---- Records to use

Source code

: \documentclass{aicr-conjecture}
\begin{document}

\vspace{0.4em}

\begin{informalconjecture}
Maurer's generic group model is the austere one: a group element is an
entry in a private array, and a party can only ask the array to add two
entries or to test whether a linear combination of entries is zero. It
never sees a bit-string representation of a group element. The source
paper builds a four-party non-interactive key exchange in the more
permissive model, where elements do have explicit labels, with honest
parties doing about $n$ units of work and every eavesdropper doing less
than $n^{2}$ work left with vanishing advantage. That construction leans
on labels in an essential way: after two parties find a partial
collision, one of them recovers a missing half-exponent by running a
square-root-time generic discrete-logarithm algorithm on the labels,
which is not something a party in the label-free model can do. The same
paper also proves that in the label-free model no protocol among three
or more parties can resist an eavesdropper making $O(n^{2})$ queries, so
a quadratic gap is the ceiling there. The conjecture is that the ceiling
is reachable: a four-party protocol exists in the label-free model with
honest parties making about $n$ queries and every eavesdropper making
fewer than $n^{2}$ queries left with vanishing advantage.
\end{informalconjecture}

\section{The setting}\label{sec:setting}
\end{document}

--------

*What to produce:* Transcribe the data above exactly as it reads.

*Exercise response:*
Source code

: \documentclass{aicr-conjecture}
\begin{document}

\vspace{0.4em}

\begin{informalconjecture}
Maurer's generic group model is the austere one: a group element is an
entry in a private array, and a party can only ask the array to add two
entries or to test whether a linear combination of entries is zero. It
never sees a bit-string representation of a group element. The source
paper builds a four-party non-interactive key exchange in the more
permissive model, where elements do have explicit labels, with honest
parties doing about $n$ units of work and every eavesdropper doing less
than $n^{2}$ work left with vanishing advantage. That construction leans
on labels in an essential way: after two parties find a partial
collision, one of them recovers a missing half-exponent by running a
square-root-time generic discrete-logarithm algorithm on the labels,
which is not something a party in the label-free model can do. The same
paper also proves that in the label-free model no protocol among three
or more parties can resist an eavesdropper making $O(n^{2})$ queries, so
a quadratic gap is the ceiling there. The conjecture is that the ceiling
is reachable: a four-party protocol exists in the label-free model with
honest parties making about $n$ queries and every eavesdropper making
fewer than $n^{2}$ queries left with vanishing advantage.
\end{informalconjecture}

\section{The setting}\label{sec:setting}
\end{document}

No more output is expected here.